> ABOUT THIS TASK
In your reply, print every line of the listing exactly and omit all images.

> INFORMATION PROVIDED
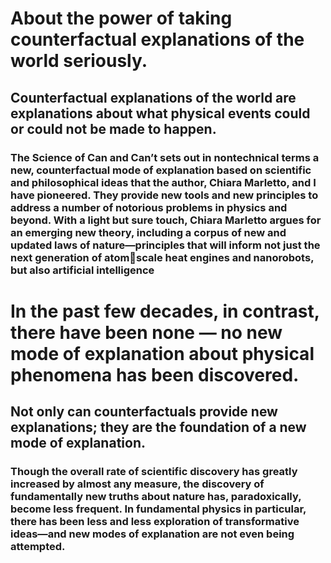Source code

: # About the power of taking counterfactual explanations of the world seriously.

## Counterfactual explanations of the world are explanations about what physical events could or could not be made to happen.

### The Science of Can and Can’t sets out in nontechnical terms a new, counterfactual mode of explanation based on scientific and philosophical ideas that the author, Chiara Marletto, and I have pioneered. They provide new tools and new principles to address a number of notorious problems in physics and beyond. With a light but sure touch, Chiara Marletto argues for an emerging new theory, including a corpus of new and updated laws of nature—principles that will inform not just the next generation of atomscale heat engines and nanorobots, but also artificial intelligence

# In the past few decades, in contrast, there have been none — no new mode of explanation about physical phenomena has been discovered.
## Not only can counterfactuals provide new explanations; they are the foundation of a new mode of explanation.
### Though the overall rate of scientific discovery has greatly increased by almost any measure, the discovery of fundamentally new truths about nature has, paradoxically, become less frequent. In fundamental physics in particular, there has been less and less exploration of transformative ideas—and new modes of explanation are not even being attempted.

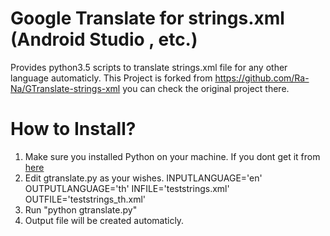 # Google Translate for strings.xml (Android Studio , etc.)

Provides python3.5 scripts to translate strings.xml file for any other language automaticly. This Project is forked from https://github.com/Ra-Na/GTranslate-strings-xml you can check the original project there.

# How to Install?

1) Make sure you installed Python on your machine. If you dont get it from <a href="https://www.python.org/downloads/">here</a> 
2) Edit gtranslate.py as your wishes.
INPUTLANGUAGE='en' 
OUTPUTLANGUAGE='th'
INFILE='teststrings.xml'
OUTFILE='teststrings_th.xml'
3) Run "python gtranslate.py"
4) Output file will be created automaticly.

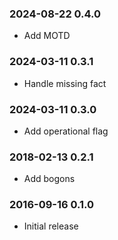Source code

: ### 2024-08-22 0.4.0
* Add MOTD

### 2024-03-11 0.3.1
* Handle missing fact

### 2024-03-11 0.3.0
* Add operational flag

### 2018-02-13 0.2.1
* Add bogons

### 2016-09-16 0.1.0
* Initial release

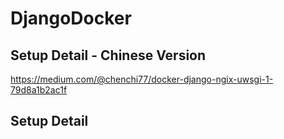 # DjangoDocker
## Setup Detail - Chinese Version
https://medium.com/@chenchi77/docker-django-ngix-uwsgi-1-79d8a1b2ac1f

## Setup Detail

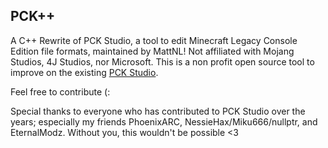 PCK++
-----

A C++ Rewrite of PCK Studio, a tool to edit Minecraft Legacy Console Edition file formats, maintained by MattNL! Not affiliated with Mojang Studios, 4J Studios, nor Microsoft. This is a non profit open source tool to improve on the existing [PCK Studio](https://github.com/PhoenixARC/-PCK-Studio).

Feel free to contribute (:

Special thanks to everyone who has contributed to PCK Studio over the years; especially my friends PhoenixARC, NessieHax/Miku666/nullptr, and EternalModz. Without you, this wouldn't be possible <3
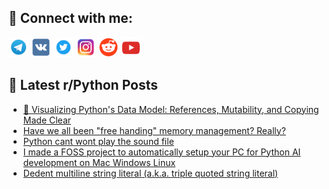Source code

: ## 🔎 Connect with me:
[<img src="https://github.com/bullbesh/bullbesh/blob/main/images/Telegram.png" width="32" height="32" />](https://t.me/bullbesh)
[<img src="https://github.com/bullbesh/bullbesh/blob/main/images/VK.png" width="32" height="32" />](https://vk.com/bullbesh)
[<img src="https://github.com/bullbesh/bullbesh/blob/main/images/Twitter.png" width="32" height="32" />](https://twitter.com/bullbesh1)
[<img src="https://github.com/bullbesh/bullbesh/blob/main/images/Instagram.png" width="32" height="32" />](https://www.instagram.com/bullbesh)
[<img src="https://github.com/bullbesh/bullbesh/blob/main/images/Reddit.png" width="32" height="32" />](https://www.reddit.com/user/bullbesh)
[<img src="https://github.com/bullbesh/bullbesh/blob/main/images/YouTube.png" width="32" height="32" />](https://www.youtube.com/channel/UCtfjRs6uzgq5mfm8S06WTcg)

## 📕 Latest r/Python Posts
<!-- BLOG-POST-LIST:START -->
- [🧠 Visualizing Python&#39;s Data Model: References, Mutability, and Copying Made Clear](https://www.reddit.com/r/Python/comments/1kv2y0n/visualizing_pythons_data_model_references/)
- [Have we all been &quot;free handing&quot; memory management? Really?](https://www.reddit.com/r/Python/comments/1kv2tm8/have_we_all_been_free_handing_memory_management/)
- [Python cant wont play the sound file](https://www.reddit.com/r/Python/comments/1kuwwmu/python_cant_wont_play_the_sound_file/)
- [I made a FOSS project to automatically setup your PC for Python AI development on Mac Windows Linux](https://www.reddit.com/r/Python/comments/1kuwc5g/i_made_a_foss_project_to_automatically_setup_your/)
- [Dedent multiline string literal &lpar;a.k.a. triple quoted string literal&rpar;](https://www.reddit.com/r/Python/comments/1kuuzqn/dedent_multiline_string_literal_aka_triple_quoted/)
<!-- BLOG-POST-LIST:END -->
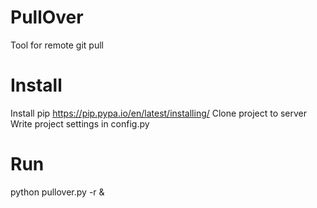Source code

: # PullOver
Tool for remote git pull

# Install
Install pip https://pip.pypa.io/en/latest/installing/
Clone project to server
Write project settings in config.py

# Run
python pullover.py -r &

> TASK SOLUTION
Source code

: # About the power of taking counterfactual explanations of the world seriously.

## Counterfactual explanations of the world are explanations about what physical events could or could not be made to happen.

### The Science of Can and Can’t sets out in nontechnical terms a new, counterfactual mode of explanation based on scientific and philosophical ideas that the author, Chiara Marletto, and I have pioneered. They provide new tools and new principles to address a number of notorious problems in physics and beyond. With a light but sure touch, Chiara Marletto argues for an emerging new theory, including a corpus of new and updated laws of nature—principles that will inform not just the next generation of atomscale heat engines and nanorobots, but also artificial intelligence

# In the past few decades, in contrast, there have been none — no new mode of explanation about physical phenomena has been discovered.
## Not only can counterfactuals provide new explanations; they are the foundation of a new mode of explanation.
### Though the overall rate of scientific discovery has greatly increased by almost any measure, the discovery of fundamentally new truths about nature has, paradoxically, become less frequent. In fundamental physics in particular, there has been less and less exploration of transformative ideas—and new modes of explanation are not even being attempted.

 # Google Translate for strings.xml (Android Studio , etc.)

Provides python3.5 scripts to translate strings.xml file for any other language automaticly. This Project is forked from https://github.com/Ra-Na/GTranslate-strings-xml you can check the original project there.

# How to Install?

1) Make sure you installed Python on your machine. If you dont get it from <a href="https://www.python.org/downloads/">here</a> 
2) Edit gtranslate.py as your wishes.
INPUTLANGUAGE='en' 
OUTPUTLANGUAGE='th'
INFILE='teststrings.xml'
OUTFILE='teststrings_th.xml'
3) Run "python gtranslate.py"
4) Output file will be created automaticly.

Source code

: ### 2024-08-22 0.4.0
* Add MOTD

### 2024-03-11 0.3.1
* Handle missing fact

### 2024-03-11 0.3.0
* Add operational flag

### 2018-02-13 0.2.1
* Add bogons

### 2016-09-16 0.1.0
* Initial release

 # DjangoDocker
## Setup Detail - Chinese Version
https://medium.com/@chenchi77/docker-django-ngix-uwsgi-1-79d8a1b2ac1f

## Setup Detail

 PCK++
-----

A C++ Rewrite of PCK Studio, a tool to edit Minecraft Legacy Console Edition file formats, maintained by MattNL! Not affiliated with Mojang Studios, 4J Studios, nor Microsoft. This is a non profit open source tool to improve on the existing [PCK Studio](https://github.com/PhoenixARC/-PCK-Studio).

Feel free to contribute (:

Special thanks to everyone who has contributed to PCK Studio over the years; especially my friends PhoenixARC, NessieHax/Miku666/nullptr, and EternalModz. Without you, this wouldn't be possible <3
Source code

: ## 🔎 Connect with me:
[<img src="https://github.com/bullbesh/bullbesh/blob/main/images/Telegram.png" width="32" height="32" />](https://t.me/bullbesh)
[<img src="https://github.com/bullbesh/bullbesh/blob/main/images/VK.png" width="32" height="32" />](https://vk.com/bullbesh)
[<img src="https://github.com/bullbesh/bullbesh/blob/main/images/Twitter.png" width="32" height="32" />](https://twitter.com/bullbesh1)
[<img src="https://github.com/bullbesh/bullbesh/blob/main/images/Instagram.png" width="32" height="32" />](https://www.instagram.com/bullbesh)
[<img src="https://github.com/bullbesh/bullbesh/blob/main/images/Reddit.png" width="32" height="32" />](https://www.reddit.com/user/bullbesh)
[<img src="https://github.com/bullbesh/bullbesh/blob/main/images/YouTube.png" width="32" height="32" />](https://www.youtube.com/channel/UCtfjRs6uzgq5mfm8S06WTcg)

## 📕 Latest r/Python Posts
<!-- BLOG-POST-LIST:START -->
- [🧠 Visualizing Python&#39;s Data Model: References, Mutability, and Copying Made Clear](https://www.reddit.com/r/Python/comments/1kv2y0n/visualizing_pythons_data_model_references/)
- [Have we all been &quot;free handing&quot; memory management? Really?](https://www.reddit.com/r/Python/comments/1kv2tm8/have_we_all_been_free_handing_memory_management/)
- [Python cant wont play the sound file](https://www.reddit.com/r/Python/comments/1kuwwmu/python_cant_wont_play_the_sound_file/)
- [I made a FOSS project to automatically setup your PC for Python AI development on Mac Windows Linux](https://www.reddit.com/r/Python/comments/1kuwc5g/i_made_a_foss_project_to_automatically_setup_your/)
- [Dedent multiline string literal &lpar;a.k.a. triple quoted string literal&rpar;](https://www.reddit.com/r/Python/comments/1kuuzqn/dedent_multiline_string_literal_aka_triple_quoted/)
<!-- BLOG-POST-LIST:END -->
Source code

: # PullOver
Tool for remote git pull

# Install
Install pip https://pip.pypa.io/en/latest/installing/
Clone project to server
Write project settings in config.py

# Run
python pullover.py -r &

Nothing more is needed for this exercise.